* **Exercise aim**: Copy the data below exactly. Any pictures in it should be omitted.

* **Data extracts**:
• • • • •

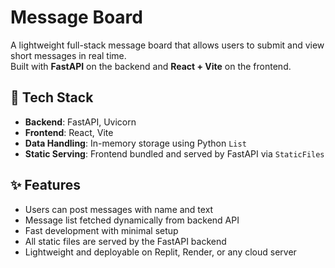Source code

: # Message Board

A lightweight full-stack message board that allows users to submit and view short messages in real time.  
Built with **FastAPI** on the backend and **React + Vite** on the frontend.

## 🧰 Tech Stack

- **Backend**: FastAPI, Uvicorn
- **Frontend**: React, Vite
- **Data Handling**: In-memory storage using Python `List`
- **Static Serving**: Frontend bundled and served by FastAPI via `StaticFiles`

## ✨ Features

- Users can post messages with name and text
- Message list fetched dynamically from backend API
- Fast development with minimal setup
- All static files are served by the FastAPI backend
- Lightweight and deployable on Replit, Render, or any cloud server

• • • • •

* **Task result**:
Source code

: # Message Board

A lightweight full-stack message board that allows users to submit and view short messages in real time.  
Built with **FastAPI** on the backend and **React + Vite** on the frontend.

## 🧰 Tech Stack

- **Backend**: FastAPI, Uvicorn
- **Frontend**: React, Vite
- **Data Handling**: In-memory storage using Python `List`
- **Static Serving**: Frontend bundled and served by FastAPI via `StaticFiles`

## ✨ Features

- Users can post messages with name and text
- Message list fetched dynamically from backend API
- Fast development with minimal setup
- All static files are served by the FastAPI backend
- Lightweight and deployable on Replit, Render, or any cloud server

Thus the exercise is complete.